John could not bring himself to reply.
“All I could worm out of that administrator Pelligrino is that we are in a world of hurt. There are a couple of hundred civilians at the back end of this facility in a highly secured area who are family members of high-value types. ‘Movers behind the movers,’ they call them. Anyhow, the security we faced at first, standard garrison types, you could see that. But there are some definite A-team types holed up in that highly secured area, and if they try to retake us, it could go badly. I was on the phone to someone up there. She wouldn’t identify herself, but I told her she keeps her people in place and there’s no threat. But if they move, all bets are off, and this place turns into a free-fire zone.”
“Do they know how many we really have with us?” John asked.
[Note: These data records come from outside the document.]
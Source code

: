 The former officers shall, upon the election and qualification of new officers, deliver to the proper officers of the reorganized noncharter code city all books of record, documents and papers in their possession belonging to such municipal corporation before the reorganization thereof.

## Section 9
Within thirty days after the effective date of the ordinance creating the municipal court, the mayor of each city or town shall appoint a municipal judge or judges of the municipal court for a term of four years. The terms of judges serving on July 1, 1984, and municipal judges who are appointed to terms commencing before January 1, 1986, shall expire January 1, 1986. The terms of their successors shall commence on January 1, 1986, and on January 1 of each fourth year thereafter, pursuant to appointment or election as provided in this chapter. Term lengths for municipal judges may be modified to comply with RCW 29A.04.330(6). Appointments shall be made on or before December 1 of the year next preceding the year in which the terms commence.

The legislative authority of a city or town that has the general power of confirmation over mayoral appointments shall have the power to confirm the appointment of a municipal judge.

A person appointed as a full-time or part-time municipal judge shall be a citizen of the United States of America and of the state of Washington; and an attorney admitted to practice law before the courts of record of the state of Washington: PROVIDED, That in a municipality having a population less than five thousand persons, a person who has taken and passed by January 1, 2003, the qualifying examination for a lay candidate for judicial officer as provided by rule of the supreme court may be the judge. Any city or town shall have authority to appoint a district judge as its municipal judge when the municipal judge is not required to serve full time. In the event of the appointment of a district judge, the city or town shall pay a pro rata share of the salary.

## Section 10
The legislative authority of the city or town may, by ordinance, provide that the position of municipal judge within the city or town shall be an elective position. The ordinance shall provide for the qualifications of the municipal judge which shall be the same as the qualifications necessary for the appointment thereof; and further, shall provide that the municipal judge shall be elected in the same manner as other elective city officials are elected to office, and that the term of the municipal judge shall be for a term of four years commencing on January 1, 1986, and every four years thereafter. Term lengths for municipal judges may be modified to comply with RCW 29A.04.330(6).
“I don’t know. If they have access to outside cameras, they could see how many came in with us and do the math. For now, I think I’ve got them convinced I’ve got a full battalion in reserve coming in and if they start a fight, we can hold until that battalion arrives and all hell will come down on them. They’re not pushing, at least for the moment, and if they don’t, we don’t shove.”
John nodded.
“They’ll buy it for a while,” he finally said while Bob took another drag and coughed again but did not toss the cigarette down.
“What else?” John asked, for obviously there was more.
“I had that piece of crap Pelligrino out there get on the phone with Bluemont.”
That momentarily caught John by surprise, but then again, the moment they started to hit this place the alert would have gone to Bluemont, which by land was less than sixty miles away and by helicopter a quick twenty-minute flight.
“And?”
“I’m ordered to surrender my entire command. They’re sending up a battalion by land even as we speak.”